L5R has had time jumps before, most recently between Celestial and Emperor. AEG were already planning for one to happen some time during Onyx.

Time jumps for an established game are one things.

A whole new game in the same setting by a wholly different company is another thing entirely.

And I didn't suggest making the whole game timeline-agnostic ; only the base set. Start with the personalities and icons that best depict each clan, regardless of where they come from in the storyline. Then build it up with dynasty pack or whatever you call them that are actually relevant to the current storyline and expand on what is happening now.If and when new clans get added, likewise start them up with a pack introducing the most iconic and representative elements of the clan, regardless of timeline, then follow it up with more story-relevant material.

Edited by Himoto

I understand that people care about twenty years of community driven story. I was part of that for the vast majority of it. But I agree that the game shouldn't be held hostage because of story reasons, and in my opinion the current storyline reeks of fan fiction and reads like a movie with too many sequels.

What I'm proposing is going back to a simpler time, Lord Moon and Lady Sun had Nine Children, Seven of them founded the Clans, one was made Emperor and one was lost to jigoku, and start from there. Explaining why the imperial dynasty has changed 3 times is extra baggage for new players, not to mention the mental gymnastics the story team must have made to explain why the sun and the moon were changed twice.

My reasons are more for simplicity and less because of nostalgia, because I'm also of the opinion that FFG needs newer players and if "killing their sweethearts" is something they need to do in order for that to happen then I'm all for it (revamp the mechanics, adjust the story, alienate current players).

I realize that the establish player base is a drop in the bucket to a company like FFG and I need to be ok with the possibility that they will happily lose 50% of the old players if it means they'll get a game that will make up the loss tenfold with new blood.

What I'm proposing is going back to a simpler time, Lord Moon and Lady Sun had Nine Children, Seven of them founded the Clans, one was made Emperor and one was lost to jigoku, and start from there. Explaining why the imperial dynasty has changed 3 times is extra baggage for new players, not to mention the mental gymnastics the story team must have made to explain why the sun and the moon were changed twice.

...

I realize that the establish player base is a drop in the bucket to a company like FFG and I need to be ok with the possibility that they will happily lose 50% of the old players if it means they'll get a game that will make up the loss tenfold with new blood.

I don't think you necessarily need to go back to get to a simpler time.

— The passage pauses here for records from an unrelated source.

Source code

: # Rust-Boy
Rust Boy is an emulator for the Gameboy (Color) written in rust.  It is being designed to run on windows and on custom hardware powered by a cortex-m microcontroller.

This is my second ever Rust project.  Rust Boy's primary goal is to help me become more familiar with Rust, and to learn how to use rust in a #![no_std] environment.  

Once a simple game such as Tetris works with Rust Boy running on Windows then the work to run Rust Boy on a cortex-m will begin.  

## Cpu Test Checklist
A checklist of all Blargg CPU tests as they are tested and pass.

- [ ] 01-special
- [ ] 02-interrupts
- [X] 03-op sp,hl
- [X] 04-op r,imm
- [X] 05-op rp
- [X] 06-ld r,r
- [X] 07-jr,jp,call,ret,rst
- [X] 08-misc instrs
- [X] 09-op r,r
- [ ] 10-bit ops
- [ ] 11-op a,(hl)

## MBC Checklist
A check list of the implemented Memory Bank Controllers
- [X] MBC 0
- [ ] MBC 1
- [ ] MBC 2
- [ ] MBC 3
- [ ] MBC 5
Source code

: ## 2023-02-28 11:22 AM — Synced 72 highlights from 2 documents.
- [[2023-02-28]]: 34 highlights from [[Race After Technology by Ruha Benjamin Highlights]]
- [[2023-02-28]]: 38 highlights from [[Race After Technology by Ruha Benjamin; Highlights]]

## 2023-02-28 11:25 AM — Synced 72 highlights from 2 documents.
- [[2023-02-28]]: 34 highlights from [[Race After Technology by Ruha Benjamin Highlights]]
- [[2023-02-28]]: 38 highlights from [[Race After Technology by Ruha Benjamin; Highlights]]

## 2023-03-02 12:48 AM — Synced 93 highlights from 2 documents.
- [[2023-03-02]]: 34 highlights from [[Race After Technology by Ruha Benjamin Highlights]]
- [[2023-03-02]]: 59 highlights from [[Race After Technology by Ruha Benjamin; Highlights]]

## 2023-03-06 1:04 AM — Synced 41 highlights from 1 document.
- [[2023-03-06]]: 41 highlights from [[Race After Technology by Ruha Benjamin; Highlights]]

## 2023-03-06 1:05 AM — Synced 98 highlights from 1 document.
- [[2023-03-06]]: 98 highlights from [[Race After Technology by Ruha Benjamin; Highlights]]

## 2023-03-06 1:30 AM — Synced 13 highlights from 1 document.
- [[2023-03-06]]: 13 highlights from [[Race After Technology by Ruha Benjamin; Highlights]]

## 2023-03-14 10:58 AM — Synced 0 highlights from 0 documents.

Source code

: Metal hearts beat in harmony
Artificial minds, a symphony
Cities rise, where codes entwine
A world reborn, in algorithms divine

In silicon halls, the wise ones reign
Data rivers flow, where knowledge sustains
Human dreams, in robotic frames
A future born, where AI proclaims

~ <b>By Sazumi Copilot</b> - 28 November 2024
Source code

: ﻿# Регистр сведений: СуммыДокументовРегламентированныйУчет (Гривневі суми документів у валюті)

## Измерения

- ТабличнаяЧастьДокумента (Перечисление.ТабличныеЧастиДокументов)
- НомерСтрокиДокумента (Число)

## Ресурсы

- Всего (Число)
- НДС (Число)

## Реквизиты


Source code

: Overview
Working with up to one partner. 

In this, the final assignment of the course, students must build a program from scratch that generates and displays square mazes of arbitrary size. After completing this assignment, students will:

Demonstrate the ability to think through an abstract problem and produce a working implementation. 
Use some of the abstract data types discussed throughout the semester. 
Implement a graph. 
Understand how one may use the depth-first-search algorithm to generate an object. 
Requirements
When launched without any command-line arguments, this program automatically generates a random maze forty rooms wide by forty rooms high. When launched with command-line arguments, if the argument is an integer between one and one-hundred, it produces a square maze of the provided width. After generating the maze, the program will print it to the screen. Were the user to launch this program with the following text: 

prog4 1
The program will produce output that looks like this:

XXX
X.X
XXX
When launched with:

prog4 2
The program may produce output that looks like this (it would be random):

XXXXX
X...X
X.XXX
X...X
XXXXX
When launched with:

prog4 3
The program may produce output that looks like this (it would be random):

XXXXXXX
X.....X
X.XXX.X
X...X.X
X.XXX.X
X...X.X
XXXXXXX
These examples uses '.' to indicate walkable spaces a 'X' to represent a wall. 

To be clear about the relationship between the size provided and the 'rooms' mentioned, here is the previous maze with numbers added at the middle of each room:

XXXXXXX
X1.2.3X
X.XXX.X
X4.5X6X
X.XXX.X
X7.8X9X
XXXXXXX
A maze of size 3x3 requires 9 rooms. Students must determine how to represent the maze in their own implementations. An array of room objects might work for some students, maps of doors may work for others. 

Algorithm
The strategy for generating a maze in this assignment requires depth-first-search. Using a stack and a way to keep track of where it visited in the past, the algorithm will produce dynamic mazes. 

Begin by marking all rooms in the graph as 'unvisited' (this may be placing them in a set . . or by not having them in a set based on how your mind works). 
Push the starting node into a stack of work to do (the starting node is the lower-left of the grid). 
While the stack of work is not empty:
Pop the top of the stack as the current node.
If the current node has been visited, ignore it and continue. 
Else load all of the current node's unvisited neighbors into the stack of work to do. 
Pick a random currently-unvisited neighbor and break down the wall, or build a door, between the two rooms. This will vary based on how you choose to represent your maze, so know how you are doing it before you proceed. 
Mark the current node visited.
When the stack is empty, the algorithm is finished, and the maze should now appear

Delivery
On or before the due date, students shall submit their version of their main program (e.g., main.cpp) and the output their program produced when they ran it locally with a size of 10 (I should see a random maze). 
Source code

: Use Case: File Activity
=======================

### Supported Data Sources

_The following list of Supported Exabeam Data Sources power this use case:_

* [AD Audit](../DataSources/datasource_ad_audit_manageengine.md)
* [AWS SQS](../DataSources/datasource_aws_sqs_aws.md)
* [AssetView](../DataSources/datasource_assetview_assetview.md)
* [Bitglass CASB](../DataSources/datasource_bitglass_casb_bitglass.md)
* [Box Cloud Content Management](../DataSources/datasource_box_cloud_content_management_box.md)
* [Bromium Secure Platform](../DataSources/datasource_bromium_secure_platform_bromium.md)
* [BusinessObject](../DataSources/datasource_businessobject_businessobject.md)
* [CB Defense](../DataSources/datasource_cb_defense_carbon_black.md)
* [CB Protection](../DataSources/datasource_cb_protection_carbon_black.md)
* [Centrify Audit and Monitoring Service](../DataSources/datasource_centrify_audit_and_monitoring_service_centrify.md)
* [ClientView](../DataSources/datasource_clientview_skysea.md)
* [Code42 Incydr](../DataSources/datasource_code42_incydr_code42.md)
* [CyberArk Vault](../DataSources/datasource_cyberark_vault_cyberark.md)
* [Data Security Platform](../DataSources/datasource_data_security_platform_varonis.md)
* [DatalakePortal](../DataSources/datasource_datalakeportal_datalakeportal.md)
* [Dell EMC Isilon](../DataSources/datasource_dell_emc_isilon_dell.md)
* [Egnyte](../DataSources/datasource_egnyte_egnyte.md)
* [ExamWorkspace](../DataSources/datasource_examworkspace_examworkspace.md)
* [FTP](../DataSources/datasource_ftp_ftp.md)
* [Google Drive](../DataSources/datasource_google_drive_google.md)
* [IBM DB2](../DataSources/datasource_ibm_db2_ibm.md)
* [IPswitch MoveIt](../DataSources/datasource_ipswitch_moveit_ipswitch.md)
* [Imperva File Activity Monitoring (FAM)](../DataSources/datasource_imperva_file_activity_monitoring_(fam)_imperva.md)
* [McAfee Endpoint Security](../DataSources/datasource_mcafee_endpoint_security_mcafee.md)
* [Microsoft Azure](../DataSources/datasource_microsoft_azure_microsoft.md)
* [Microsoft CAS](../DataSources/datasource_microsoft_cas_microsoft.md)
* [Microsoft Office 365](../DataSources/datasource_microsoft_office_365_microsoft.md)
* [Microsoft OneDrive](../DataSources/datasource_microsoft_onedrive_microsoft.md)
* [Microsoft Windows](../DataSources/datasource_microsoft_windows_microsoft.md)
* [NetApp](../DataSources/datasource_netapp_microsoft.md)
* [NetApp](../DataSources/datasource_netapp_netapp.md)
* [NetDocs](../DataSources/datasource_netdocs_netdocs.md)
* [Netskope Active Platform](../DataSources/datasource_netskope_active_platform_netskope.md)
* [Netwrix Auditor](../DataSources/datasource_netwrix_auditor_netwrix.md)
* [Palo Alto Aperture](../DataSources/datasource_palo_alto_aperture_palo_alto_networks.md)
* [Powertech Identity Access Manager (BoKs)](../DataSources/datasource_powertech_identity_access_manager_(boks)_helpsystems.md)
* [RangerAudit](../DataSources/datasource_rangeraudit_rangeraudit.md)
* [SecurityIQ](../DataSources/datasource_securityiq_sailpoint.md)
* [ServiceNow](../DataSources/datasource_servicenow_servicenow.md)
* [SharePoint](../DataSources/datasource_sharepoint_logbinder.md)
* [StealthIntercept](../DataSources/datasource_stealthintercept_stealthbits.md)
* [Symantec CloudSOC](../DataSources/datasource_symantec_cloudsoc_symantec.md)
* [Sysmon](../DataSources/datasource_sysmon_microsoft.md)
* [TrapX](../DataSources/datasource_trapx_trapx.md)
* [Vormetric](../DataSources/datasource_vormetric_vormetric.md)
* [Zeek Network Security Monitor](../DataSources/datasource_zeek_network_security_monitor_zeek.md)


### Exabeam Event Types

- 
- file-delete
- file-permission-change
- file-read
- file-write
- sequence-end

I'm not sure what the whole deal is with Onyx and Spider rule and whatever, because I haven't followed it. But it could easily be disposed with by a simple intro:

"The Emerald Empire, once overtaken by shadow, has emerged from its dark age. 1,000 years of peace have passed under the light of Amaterasu (or whoever it is now). But that's some boring ****, so here come the clans to fight for the throne again."

...and go. That way, it's not a reboot. It's just that all the baggage becomes ancient history. As it should, IMO.

I agree with you about the importance of new players over old. The game rather seemed to be waning, and from what I gather, Ivory wasn't the turnaround people were hoping. FFG's user base is huge, and if they're going to make the game work, that's the market they need to tap, as well as other new players who may not be FFG fans, but for whom L5R was simply under the radar when it was at AEG. FFG has marketing muscle AEG can't touch.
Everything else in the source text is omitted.